▶ [Required work] A word-for-word copy of the listing is needed. Retype it in full.

**** Dataset excerpts ****

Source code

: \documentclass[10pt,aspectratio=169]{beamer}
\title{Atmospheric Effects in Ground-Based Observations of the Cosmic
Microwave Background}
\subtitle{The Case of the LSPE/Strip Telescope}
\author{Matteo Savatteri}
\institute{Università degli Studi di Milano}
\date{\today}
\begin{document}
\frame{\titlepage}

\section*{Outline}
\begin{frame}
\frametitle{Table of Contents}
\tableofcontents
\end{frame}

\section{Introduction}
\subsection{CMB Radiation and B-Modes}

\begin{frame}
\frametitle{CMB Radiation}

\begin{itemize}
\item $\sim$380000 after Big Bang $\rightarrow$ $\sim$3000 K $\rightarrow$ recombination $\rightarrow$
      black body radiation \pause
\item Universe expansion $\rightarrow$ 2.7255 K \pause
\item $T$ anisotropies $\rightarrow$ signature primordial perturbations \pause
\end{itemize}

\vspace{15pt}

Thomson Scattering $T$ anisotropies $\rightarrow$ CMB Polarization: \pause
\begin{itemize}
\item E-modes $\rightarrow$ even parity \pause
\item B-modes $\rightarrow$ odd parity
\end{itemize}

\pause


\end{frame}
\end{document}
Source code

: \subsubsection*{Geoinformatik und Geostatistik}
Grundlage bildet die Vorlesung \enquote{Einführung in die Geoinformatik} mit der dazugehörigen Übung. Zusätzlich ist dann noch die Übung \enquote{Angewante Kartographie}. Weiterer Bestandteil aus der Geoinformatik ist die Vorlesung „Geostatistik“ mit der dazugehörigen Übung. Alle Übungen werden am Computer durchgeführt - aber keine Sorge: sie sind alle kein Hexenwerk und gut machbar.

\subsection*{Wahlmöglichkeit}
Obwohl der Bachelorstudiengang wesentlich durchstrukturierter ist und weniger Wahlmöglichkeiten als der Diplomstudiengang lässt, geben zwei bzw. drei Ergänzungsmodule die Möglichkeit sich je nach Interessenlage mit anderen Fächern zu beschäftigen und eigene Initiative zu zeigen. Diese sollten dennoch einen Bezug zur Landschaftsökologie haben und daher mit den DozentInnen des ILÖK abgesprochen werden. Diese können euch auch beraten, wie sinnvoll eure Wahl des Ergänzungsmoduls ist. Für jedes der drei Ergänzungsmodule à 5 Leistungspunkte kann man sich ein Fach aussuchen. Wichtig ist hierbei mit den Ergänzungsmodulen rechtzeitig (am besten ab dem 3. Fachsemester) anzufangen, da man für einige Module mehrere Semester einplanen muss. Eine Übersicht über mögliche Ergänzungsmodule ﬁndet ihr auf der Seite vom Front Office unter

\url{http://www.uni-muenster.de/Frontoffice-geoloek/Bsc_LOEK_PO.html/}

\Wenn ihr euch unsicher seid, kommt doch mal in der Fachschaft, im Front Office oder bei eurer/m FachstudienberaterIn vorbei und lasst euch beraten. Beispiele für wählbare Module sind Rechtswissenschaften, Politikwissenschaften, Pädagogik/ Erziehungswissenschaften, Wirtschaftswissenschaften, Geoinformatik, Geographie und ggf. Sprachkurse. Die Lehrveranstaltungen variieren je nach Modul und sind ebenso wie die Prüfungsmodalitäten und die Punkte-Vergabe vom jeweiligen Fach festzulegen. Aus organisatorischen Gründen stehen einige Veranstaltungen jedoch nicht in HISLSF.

****

▶ [Answer box]
Source code

: \documentclass[10pt,aspectratio=169]{beamer}
\title{Atmospheric Effects in Ground-Based Observations of the Cosmic
Microwave Background}
\subtitle{The Case of the LSPE/Strip Telescope}
\author{Matteo Savatteri}
\institute{Università degli Studi di Milano}
\date{\today}
\begin{document}
\frame{\titlepage}

\section*{Outline}
\begin{frame}
\frametitle{Table of Contents}
\tableofcontents
\end{frame}

\section{Introduction}
\subsection{CMB Radiation and B-Modes}

\begin{frame}
\frametitle{CMB Radiation}

\begin{itemize}
\item $\sim$380000 after Big Bang $\rightarrow$ $\sim$3000 K $\rightarrow$ recombination $\rightarrow$
      black body radiation \pause
\item Universe expansion $\rightarrow$ 2.7255 K \pause
\item $T$ anisotropies $\rightarrow$ signature primordial perturbations \pause
\end{itemize}

\vspace{15pt}

Thomson Scattering $T$ anisotropies $\rightarrow$ CMB Polarization: \pause
\begin{itemize}
\item E-modes $\rightarrow$ even parity \pause
\item B-modes $\rightarrow$ odd parity
\end{itemize}

\pause


\end{frame}
\end{document}
Source code

: \subsubsection*{Geoinformatik und Geostatistik}
Grundlage bildet die Vorlesung \enquote{Einführung in die Geoinformatik} mit der dazugehörigen Übung. Zusätzlich ist dann noch die Übung \enquote{Angewante Kartographie}. Weiterer Bestandteil aus der Geoinformatik ist die Vorlesung „Geostatistik“ mit der dazugehörigen Übung. Alle Übungen werden am Computer durchgeführt - aber keine Sorge: sie sind alle kein Hexenwerk und gut machbar.

\subsection*{Wahlmöglichkeit}
Obwohl der Bachelorstudiengang wesentlich durchstrukturierter ist und weniger Wahlmöglichkeiten als der Diplomstudiengang lässt, geben zwei bzw. drei Ergänzungsmodule die Möglichkeit sich je nach Interessenlage mit anderen Fächern zu beschäftigen und eigene Initiative zu zeigen. Diese sollten dennoch einen Bezug zur Landschaftsökologie haben und daher mit den DozentInnen des ILÖK abgesprochen werden. Diese können euch auch beraten, wie sinnvoll eure Wahl des Ergänzungsmoduls ist. Für jedes der drei Ergänzungsmodule à 5 Leistungspunkte kann man sich ein Fach aussuchen. Wichtig ist hierbei mit den Ergänzungsmodulen rechtzeitig (am besten ab dem 3. Fachsemester) anzufangen, da man für einige Module mehrere Semester einplanen muss. Eine Übersicht über mögliche Ergänzungsmodule ﬁndet ihr auf der Seite vom Front Office unter

\url{http://www.uni-muenster.de/Frontoffice-geoloek/Bsc_LOEK_PO.html/}

\Wenn ihr euch unsicher seid, kommt doch mal in der Fachschaft, im Front Office oder bei eurer/m FachstudienberaterIn vorbei und lasst euch beraten. Beispiele für wählbare Module sind Rechtswissenschaften, Politikwissenschaften, Pädagogik/ Erziehungswissenschaften, Wirtschaftswissenschaften, Geoinformatik, Geographie und ggf. Sprachkurse. Die Lehrveranstaltungen variieren je nach Modul und sind ebenso wie die Prüfungsmodalitäten und die Punkte-Vergabe vom jeweiligen Fach festzulegen. Aus organisatorischen Gründen stehen einige Veranstaltungen jedoch nicht in HISLSF.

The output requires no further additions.